Berman is typical of a cohort of buyers throughout Baristaville who say the walkability factor is non-negotiable. “There is a general desire among all buyer demographics to live in a real community with a walkable downtown,” said Lina Panza, “and most of my buyers are looking for that type of home.”
Panza, who sells homes in the South Orange/Maplewood and Montclair/Glen Ridge/Bloomfield areas, has made walkability a key part of her marketing. She blogs about it on Walkable Suburbs.
“Buyers want to be able to walk to things and not rely on cars 100% of the time,” said Panza, who lives in Montclair. She noted that in particular people who are moving from cities or from abroad fear losing that key aspect of their former life.
“I grew up in Europe where you just walk places and walk home with groceries,” said Ondine Landa Abramson, who lives in South Orange with her husband and young daughter. “It was very important to us that we could walk everywhere in town.”
Abramson pointed out that her 90-year-old neighbor still walks to and from downtown every day. “With groceries,” she said.
South Orange, like Bloomfield and Montclair, is a designated NJ Transit “Transit Village”, which recognizes municipalities that are committed to revitalizing and redeveloping the area around their train station.
“South Orange is the perfect case-study for model walkable downtowns, in both its challenges and advantages,” said Village President Alex Torpey, who made public transportation a key issue in his recent campaign.

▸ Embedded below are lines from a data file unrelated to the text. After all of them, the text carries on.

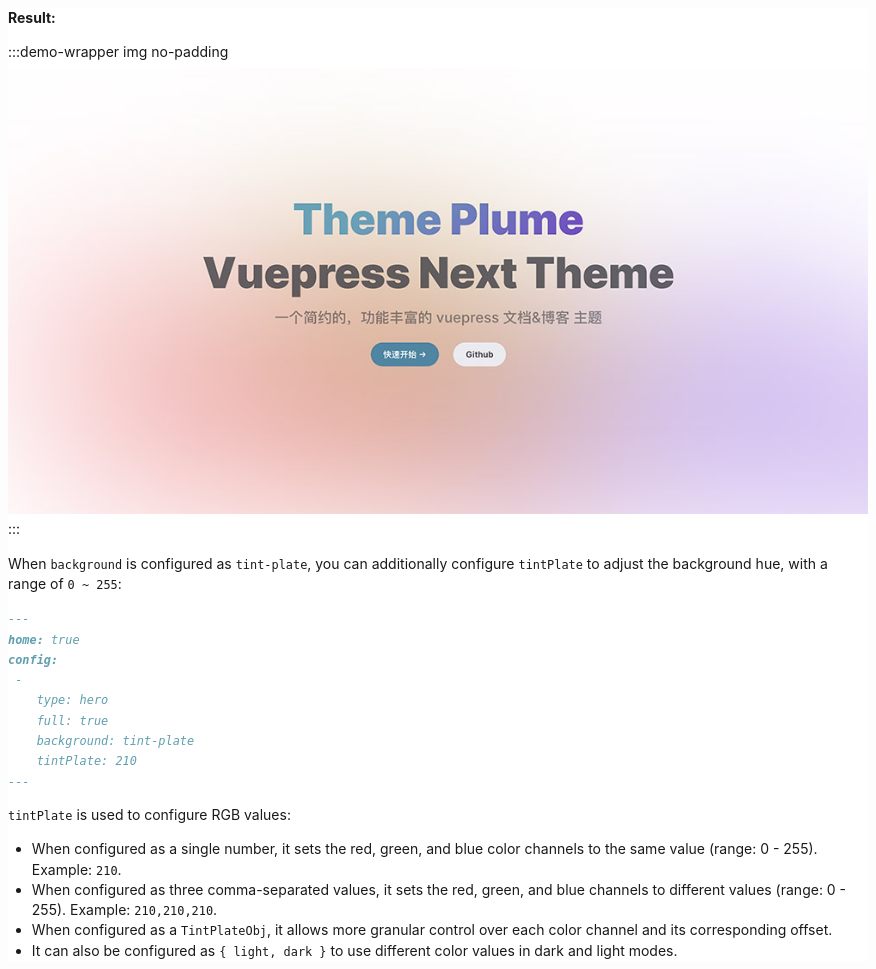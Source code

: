 **Result:**

:::demo-wrapper img no-padding
<img src="/images/custom-hero.jpg" alt="Theme Plume" />
:::

When `background` is configured as `tint-plate`, you can additionally configure `tintPlate` to adjust
the background hue, with a range of `0 ~ 255`:

```md
---
home: true
config:
 -
    type: hero
    full: true
    background: tint-plate
    tintPlate: 210
---
```

`tintPlate` is used to configure RGB values:

- When configured as a single number, it sets the red, green, and blue color channels to the same value (range: 0 - 255). Example: `210`.
- When configured as three comma-separated values, it sets the red, green, and blue channels to different values (range: 0 - 255). Example: `210,210,210`.
- When configured as a `TintPlateObj`, it allows more granular control over each color channel and its corresponding offset.
- It can also be configured as `{ light, dark }` to use different color values in dark and light modes.
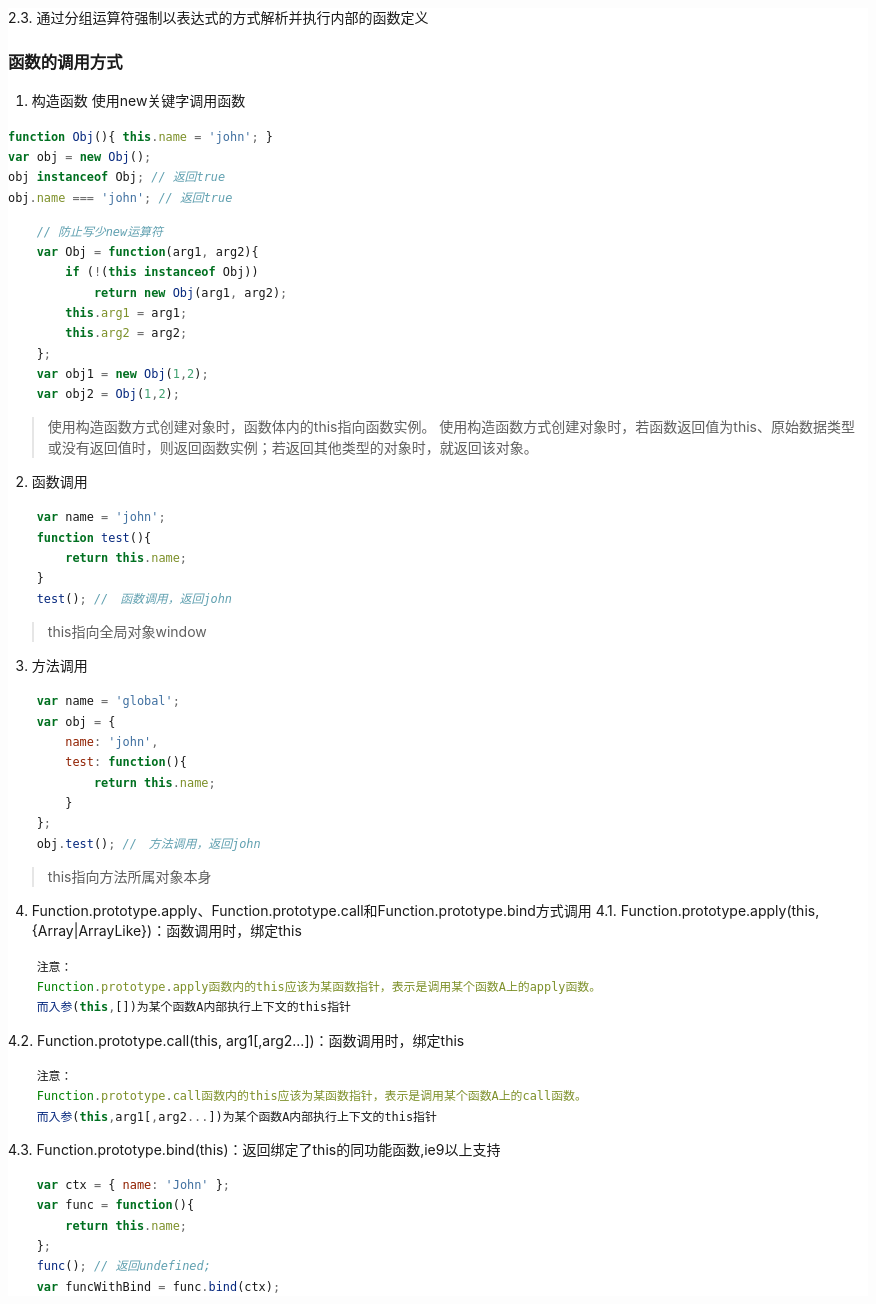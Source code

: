  2.3. 通过分组运算符强制以表达式的方式解析并执行内部的函数定义

### 函数的调用方式 ###
1. 构造函数
使用new关键字调用函数
```javascript
function Obj(){ this.name = 'john'; }
var obj = new Obj();
obj instanceof Obj; // 返回true
obj.name === 'john'; // 返回true
```
```javascript
	// 防止写少new运算符
	var Obj = function(arg1, arg2){
		if (!(this instanceof Obj))
			return new Obj(arg1, arg2);
		this.arg1 = arg1;
		this.arg2 = arg2;
	};
	var obj1 = new Obj(1,2);
	var obj2 = Obj(1,2);
```
>使用构造函数方式创建对象时，函数体内的this指向函数实例。
>使用构造函数方式创建对象时，若函数返回值为this、原始数据类型或没有返回值时，则返回函数实例；若返回其他类型的对象时，就返回该对象。
2. 函数调用
```javascript
	var name = 'john';
	function test(){
		return this.name;
	}
	test(); //　函数调用，返回john
```
>this指向全局对象window
3. 方法调用
```javascript
	var name = 'global';
	var obj = {
		name: 'john',
		test: function(){
			return this.name;
		}
	};
	obj.test(); //　方法调用，返回john
```
>this指向方法所属对象本身
4. Function.prototype.apply、Function.prototype.call和Function.prototype.bind方式调用
4.1. Function.prototype.apply(this, {Array|ArrayLike})：函数调用时，绑定this
```javascript
	注意：
	Function.prototype.apply函数内的this应该为某函数指针，表示是调用某个函数A上的apply函数。
	而入参(this,[])为某个函数A内部执行上下文的this指针
```
4.2. Function.prototype.call(this, arg1[,arg2...])：函数调用时，绑定this
```javascript
	注意：
	Function.prototype.call函数内的this应该为某函数指针，表示是调用某个函数A上的call函数。
	而入参(this,arg1[,arg2...])为某个函数A内部执行上下文的this指针
```
4.3. Function.prototype.bind(this)：返回绑定了this的同功能函数,ie9以上支持
```javascript
	var ctx = { name: 'John' };
	var func = function(){
		return this.name;
	};
	func(); // 返回undefined;
	var funcWithBind = func.bind(ctx);
```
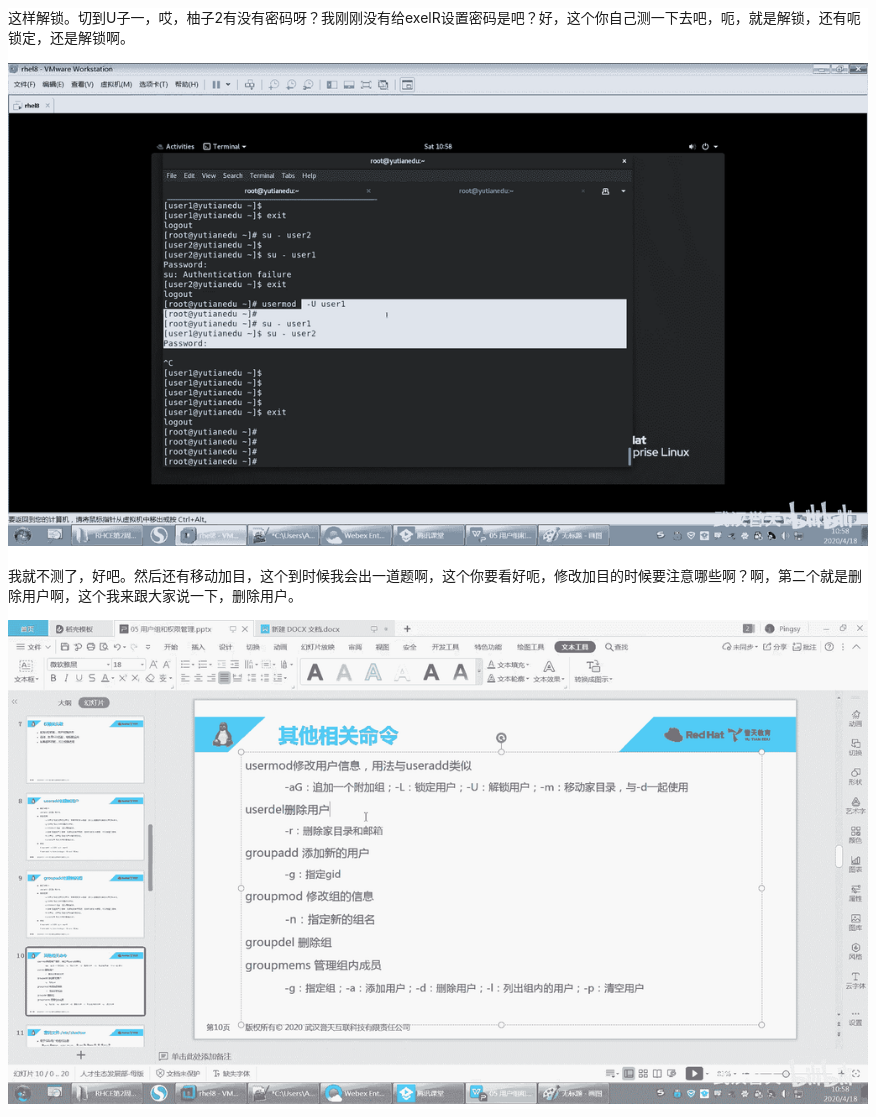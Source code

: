 这样解锁。切到U子一，哎，柚子2有没有密码呀？我刚刚没有给exelR设置密码是吧？好，这个你自己测一下去吧，呃，就是解锁，还有呃锁定，还是解锁啊。



![](img/21189702d3cff42dc02f2a7a46dbd024_20.png)

我就不测了，好吧。然后还有移动加目，这个到时候我会出一道题啊，这个你要看好呃，修改加目的时候要注意哪些啊？啊，第二个就是删除用户啊，这个我来跟大家说一下，删除用户。



![](img/21189702d3cff42dc02f2a7a46dbd024_22.png)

“Our downtown is in remarkable condition compared to 15 or 20 years ago, but there is still a lot more potential,” he said. Torpey noted several steps the town could take to encourage more foot traffic, including building more downtown housing, making streets and walkways more pedestrian-safe and friendly, and improving public spaces.
“When we moved to South Orange in 2005, I don’t think we realized how essential its walkability would prove to be,” said Matt Glass. He and his wife, who are Greenwich Village transplants, work in downtown, have a non-driving babysitter and only one car.
“Our world often revolves around what is walkable. Our office, the train, school and shopping are all within a ten-minute walk from our house.”
When they moved to South Orange from the Upper West Side eight years ago, Allison Busch-Vogel and husband Jon had a highly specific must-have on their list: a place where they could go for a run and end up with a good cup of coffee.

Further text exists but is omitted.